A socio-historical critque of technology-in-education

Student-as-producer: reflections on the socio-historical moment of technology-in-education

Richard Hall has posted an excellent piece  on the relationship between technology and education prompted by a reflection on the student demonstration on the 10th of November in London. As Richard points out, this was about much more than the cuts and the increased fees. Most of the demonstrators would not be immediately affected by these anyway. What is now being questioned is the whole nature and purpose of higher education at a time when the government and its corporate backers are steering it remorselessly towards a privatised consumerist market driven institution in the service of the economy and GDP growth.
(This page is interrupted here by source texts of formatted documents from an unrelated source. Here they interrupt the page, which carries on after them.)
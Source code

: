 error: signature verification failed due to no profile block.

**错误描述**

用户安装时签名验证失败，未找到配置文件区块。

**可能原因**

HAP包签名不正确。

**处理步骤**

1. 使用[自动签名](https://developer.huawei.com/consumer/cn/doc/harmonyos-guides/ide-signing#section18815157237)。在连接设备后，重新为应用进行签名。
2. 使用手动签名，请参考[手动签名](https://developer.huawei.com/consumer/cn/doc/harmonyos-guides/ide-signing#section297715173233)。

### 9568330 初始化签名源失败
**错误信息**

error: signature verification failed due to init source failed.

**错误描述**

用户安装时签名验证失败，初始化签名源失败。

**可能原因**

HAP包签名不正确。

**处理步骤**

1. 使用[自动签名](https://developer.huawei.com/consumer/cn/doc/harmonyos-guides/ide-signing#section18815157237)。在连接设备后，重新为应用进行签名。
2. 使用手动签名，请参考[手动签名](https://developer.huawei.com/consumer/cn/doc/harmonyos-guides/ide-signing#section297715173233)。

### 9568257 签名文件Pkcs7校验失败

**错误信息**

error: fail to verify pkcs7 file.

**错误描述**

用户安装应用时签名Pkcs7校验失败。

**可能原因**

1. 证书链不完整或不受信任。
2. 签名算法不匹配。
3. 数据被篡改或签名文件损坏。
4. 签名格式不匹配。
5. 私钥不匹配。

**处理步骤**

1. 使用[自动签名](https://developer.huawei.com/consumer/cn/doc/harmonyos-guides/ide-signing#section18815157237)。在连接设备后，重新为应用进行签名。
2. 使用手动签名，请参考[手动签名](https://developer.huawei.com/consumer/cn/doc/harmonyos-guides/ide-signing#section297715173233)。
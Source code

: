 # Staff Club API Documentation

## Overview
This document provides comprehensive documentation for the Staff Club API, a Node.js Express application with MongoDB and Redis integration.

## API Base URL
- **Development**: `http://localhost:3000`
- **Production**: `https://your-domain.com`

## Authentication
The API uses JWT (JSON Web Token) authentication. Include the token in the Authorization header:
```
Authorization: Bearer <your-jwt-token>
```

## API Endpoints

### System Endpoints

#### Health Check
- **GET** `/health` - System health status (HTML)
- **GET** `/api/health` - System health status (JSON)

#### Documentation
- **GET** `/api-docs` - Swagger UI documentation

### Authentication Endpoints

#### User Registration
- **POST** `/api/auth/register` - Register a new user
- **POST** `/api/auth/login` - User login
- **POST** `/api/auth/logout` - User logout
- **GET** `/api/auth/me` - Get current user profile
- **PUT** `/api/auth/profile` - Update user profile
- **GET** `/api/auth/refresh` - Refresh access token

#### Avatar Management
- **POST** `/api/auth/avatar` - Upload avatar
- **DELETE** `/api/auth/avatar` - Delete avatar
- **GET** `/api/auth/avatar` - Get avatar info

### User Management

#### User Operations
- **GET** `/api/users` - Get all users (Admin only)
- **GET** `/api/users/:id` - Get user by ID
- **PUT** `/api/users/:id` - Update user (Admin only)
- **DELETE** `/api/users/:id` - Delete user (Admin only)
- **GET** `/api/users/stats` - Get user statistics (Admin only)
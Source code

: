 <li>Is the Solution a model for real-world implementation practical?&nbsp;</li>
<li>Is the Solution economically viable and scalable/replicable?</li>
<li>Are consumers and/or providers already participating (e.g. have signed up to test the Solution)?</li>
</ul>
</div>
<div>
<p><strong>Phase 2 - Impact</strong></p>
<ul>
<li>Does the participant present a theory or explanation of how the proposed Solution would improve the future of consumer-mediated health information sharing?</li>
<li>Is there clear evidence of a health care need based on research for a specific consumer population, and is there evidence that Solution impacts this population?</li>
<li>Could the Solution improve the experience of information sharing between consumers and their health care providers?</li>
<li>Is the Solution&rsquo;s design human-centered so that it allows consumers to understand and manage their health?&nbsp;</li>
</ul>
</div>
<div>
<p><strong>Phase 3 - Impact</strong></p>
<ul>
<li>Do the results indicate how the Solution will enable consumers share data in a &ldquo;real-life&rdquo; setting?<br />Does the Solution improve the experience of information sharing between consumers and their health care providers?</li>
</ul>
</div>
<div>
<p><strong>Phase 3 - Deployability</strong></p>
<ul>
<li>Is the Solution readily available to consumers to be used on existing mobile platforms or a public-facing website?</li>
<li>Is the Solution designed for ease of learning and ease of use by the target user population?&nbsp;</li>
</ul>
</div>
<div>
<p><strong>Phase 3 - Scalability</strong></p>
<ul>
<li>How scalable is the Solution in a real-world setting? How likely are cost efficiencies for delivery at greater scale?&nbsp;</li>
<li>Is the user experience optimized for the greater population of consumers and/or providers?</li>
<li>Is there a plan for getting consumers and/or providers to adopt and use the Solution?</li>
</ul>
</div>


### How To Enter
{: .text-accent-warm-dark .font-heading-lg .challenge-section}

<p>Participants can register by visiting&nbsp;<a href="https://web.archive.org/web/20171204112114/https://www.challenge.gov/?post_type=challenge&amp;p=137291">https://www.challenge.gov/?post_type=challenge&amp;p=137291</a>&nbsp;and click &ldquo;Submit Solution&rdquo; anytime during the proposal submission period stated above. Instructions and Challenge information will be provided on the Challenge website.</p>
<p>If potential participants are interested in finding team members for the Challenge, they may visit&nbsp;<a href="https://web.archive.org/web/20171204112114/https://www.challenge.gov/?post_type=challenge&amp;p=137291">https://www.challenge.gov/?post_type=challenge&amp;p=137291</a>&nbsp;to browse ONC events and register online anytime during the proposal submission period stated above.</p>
This is a debate I am intensely interested in for a number of reasons, political, moral, ethical and personal. My ideas are nowhere as advanced as those of Richard’s or of Mike Neary (cited in Richard’s post) and I am learning a lot from them. My take on this will probably build on the ideas of Bourdieu on education and Zygmunt Bauman’s views on the contribution sociology could make to a general process of reinvigorating public discourse and democratic engagement. This also chimes in with a variety of writers and thinkers who are seeking to defend and extend democratic processes where privatisation, managerialism and forms of social and political exclusion have significantly reduced them.  This, I think, chimes in well with the thrust of ideas like ‘social knowing’ and ‘mass intellectuality’.